- [ASSIGNMENT]
Lines with "example": please show every one of them from the listing below.

____________________

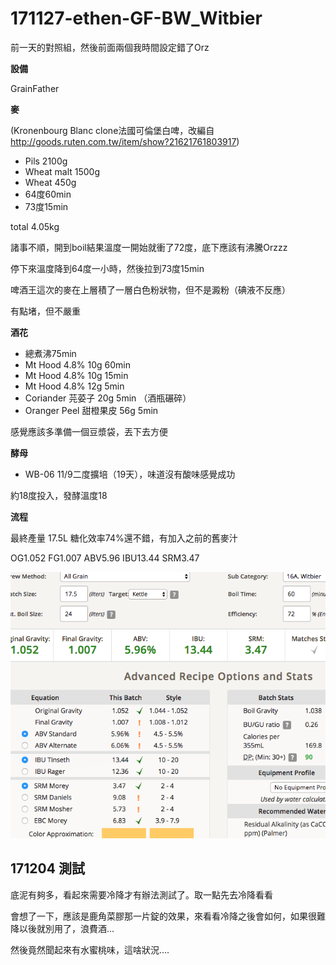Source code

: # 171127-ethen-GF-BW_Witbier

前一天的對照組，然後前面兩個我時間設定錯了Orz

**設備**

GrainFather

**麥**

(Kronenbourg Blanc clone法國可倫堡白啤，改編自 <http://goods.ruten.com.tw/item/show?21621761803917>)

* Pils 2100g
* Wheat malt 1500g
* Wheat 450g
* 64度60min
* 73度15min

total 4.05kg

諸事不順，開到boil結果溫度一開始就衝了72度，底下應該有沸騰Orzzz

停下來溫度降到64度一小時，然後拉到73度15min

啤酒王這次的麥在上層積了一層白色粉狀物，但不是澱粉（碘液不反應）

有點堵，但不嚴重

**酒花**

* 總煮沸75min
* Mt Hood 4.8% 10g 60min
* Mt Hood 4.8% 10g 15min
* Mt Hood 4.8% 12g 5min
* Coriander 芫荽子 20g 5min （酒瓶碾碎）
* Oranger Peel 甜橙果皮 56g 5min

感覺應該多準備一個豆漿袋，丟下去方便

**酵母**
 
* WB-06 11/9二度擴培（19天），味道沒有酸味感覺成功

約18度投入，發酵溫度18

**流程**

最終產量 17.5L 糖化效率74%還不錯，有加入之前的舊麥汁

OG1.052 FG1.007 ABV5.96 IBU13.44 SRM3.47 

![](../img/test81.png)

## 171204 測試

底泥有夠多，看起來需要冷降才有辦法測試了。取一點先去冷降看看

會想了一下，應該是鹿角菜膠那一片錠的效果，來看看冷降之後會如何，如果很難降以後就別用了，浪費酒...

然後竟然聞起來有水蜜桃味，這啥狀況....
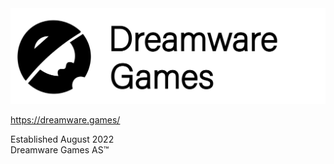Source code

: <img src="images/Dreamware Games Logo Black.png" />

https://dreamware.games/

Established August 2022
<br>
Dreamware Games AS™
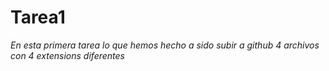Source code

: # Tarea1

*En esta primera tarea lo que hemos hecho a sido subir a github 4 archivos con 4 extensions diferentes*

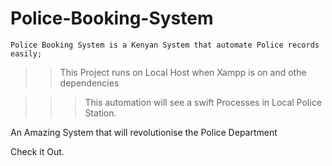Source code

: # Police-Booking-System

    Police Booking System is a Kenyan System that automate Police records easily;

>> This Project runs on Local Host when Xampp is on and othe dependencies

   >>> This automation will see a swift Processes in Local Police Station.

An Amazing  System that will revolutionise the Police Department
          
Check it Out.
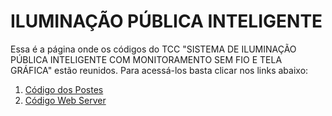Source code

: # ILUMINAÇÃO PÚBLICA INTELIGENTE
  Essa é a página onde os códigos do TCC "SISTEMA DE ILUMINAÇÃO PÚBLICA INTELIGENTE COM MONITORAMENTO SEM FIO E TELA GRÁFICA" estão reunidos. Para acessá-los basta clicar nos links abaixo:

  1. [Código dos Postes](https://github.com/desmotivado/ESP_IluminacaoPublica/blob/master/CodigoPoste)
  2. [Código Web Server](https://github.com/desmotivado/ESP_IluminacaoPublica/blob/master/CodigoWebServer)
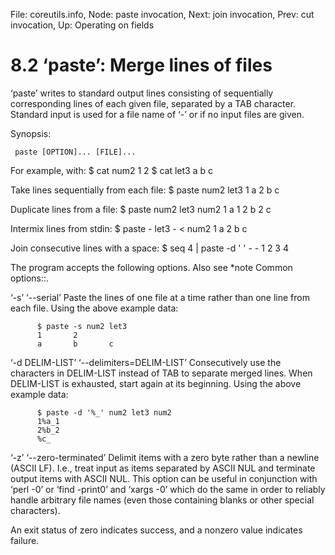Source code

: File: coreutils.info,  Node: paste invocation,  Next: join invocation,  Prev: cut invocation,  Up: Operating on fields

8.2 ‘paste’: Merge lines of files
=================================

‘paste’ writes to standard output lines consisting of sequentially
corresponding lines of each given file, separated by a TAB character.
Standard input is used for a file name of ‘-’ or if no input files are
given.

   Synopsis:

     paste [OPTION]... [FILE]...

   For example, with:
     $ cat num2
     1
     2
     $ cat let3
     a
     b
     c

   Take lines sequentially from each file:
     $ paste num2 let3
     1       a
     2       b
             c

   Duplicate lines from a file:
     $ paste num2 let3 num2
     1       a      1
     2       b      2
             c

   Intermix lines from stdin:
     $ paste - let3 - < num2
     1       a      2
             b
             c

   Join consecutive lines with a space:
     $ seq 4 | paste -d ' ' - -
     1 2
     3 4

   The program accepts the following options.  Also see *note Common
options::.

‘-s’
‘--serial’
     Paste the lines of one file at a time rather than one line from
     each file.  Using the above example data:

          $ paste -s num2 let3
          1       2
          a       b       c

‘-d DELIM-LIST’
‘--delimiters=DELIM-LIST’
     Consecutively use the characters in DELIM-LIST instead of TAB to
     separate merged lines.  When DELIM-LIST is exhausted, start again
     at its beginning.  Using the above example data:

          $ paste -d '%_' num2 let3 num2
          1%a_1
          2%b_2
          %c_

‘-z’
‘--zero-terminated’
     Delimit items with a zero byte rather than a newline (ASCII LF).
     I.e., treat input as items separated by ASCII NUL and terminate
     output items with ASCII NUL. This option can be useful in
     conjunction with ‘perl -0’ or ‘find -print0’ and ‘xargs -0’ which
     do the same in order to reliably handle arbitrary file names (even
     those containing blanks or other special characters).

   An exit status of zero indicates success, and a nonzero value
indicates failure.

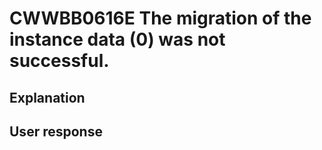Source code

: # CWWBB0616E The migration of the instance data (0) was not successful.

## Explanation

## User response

____________________

- [SOLVED PROBLEM]
   For example, with:
     each file.  Using the above example data:
     at its beginning.  Using the above example data:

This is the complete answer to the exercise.